UC Riverside

The availability of large data collections makes deep neural networks perform impressively on a wide range of vision-language tasks. However, existence of corrupted samples when working with massive, hard-to-manage amount of data is inevitable. Data corruption refers to errors in data that occur during either an intentional process to alter data samples with the purpose of hiding information or a incidental data preparing step, including data annotation, which introduces unintended changes to the original data. Robustness of vision-language systems to intentional and incidental adversity is the goal of this dissertation.

Face manipulation is one of the challenging intentional adversity techniques that distort the truth. The primary threat of face manipulation stems from people becoming convinced that something fictional really occurred. The dissertation starts with study of facial manipulation detectors leveraging upon facial expression recognition systems. Concerns regarding the wide-spread use of corrupted images and videos in social media necessitate precise detection of such fraud. Multi-task learning can leverage prominent features learned by facial expression recognition system to benefit the training of conventional manipulation detection systems. Such an approach achieves impressive performance in facial expression manipulation detection, while exhibiting robustness to other common facial corruption mechanisms, such as identity manipulation.
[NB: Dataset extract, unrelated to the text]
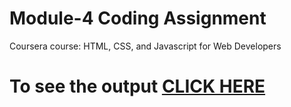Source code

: 

# Module-4 Coding Assignment

Coursera course: HTML, CSS, and Javascript for Web Developers

# To see the output [CLICK HERE](https://rishita13.github.io/coursera-test/module-4/)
Creation of large scale datasets, needed for tasks like image-text retrieval, is challenging. As a solution, recent works exploit vision-language pre-training to overcome the errors in the training data. Vision-language pre-training has advanced the performance for many vision-language tasks like image-text retrieval. However, performance improvement has been largely achieved by scaling up the dataset with noisy image-text pairs collected from the web, which is a suboptimal source of supervision. Web-crawled captions do not accurately describe the visual content of the images, making them noisy signals. Instead, the caption descriptions can be generated by off-the-shelf automatic image captioners.

In this dissertation, we focus on learning image-text retrieval models utilizing image-text pairs, where the text is generated by an automatic captioning process without any requirement of tedious annotation effort. We propose a novel robust image-text retrieval model which utilizes data-driven curriculum learning to down-weight the noisy portion of the dataset generated by image captioners. Finally, we investigate fine-grained image-text retrieval which decomposes image-text matching into global-to-local level matching using pre-trained object detectors. We utilize an alignment model which bridges the gap between corresponding embeddings in different modalities to identify the noise in the caption. It aims to learn image-text multimodal representations that capture the appropriate fine-grained alignment between vision and language.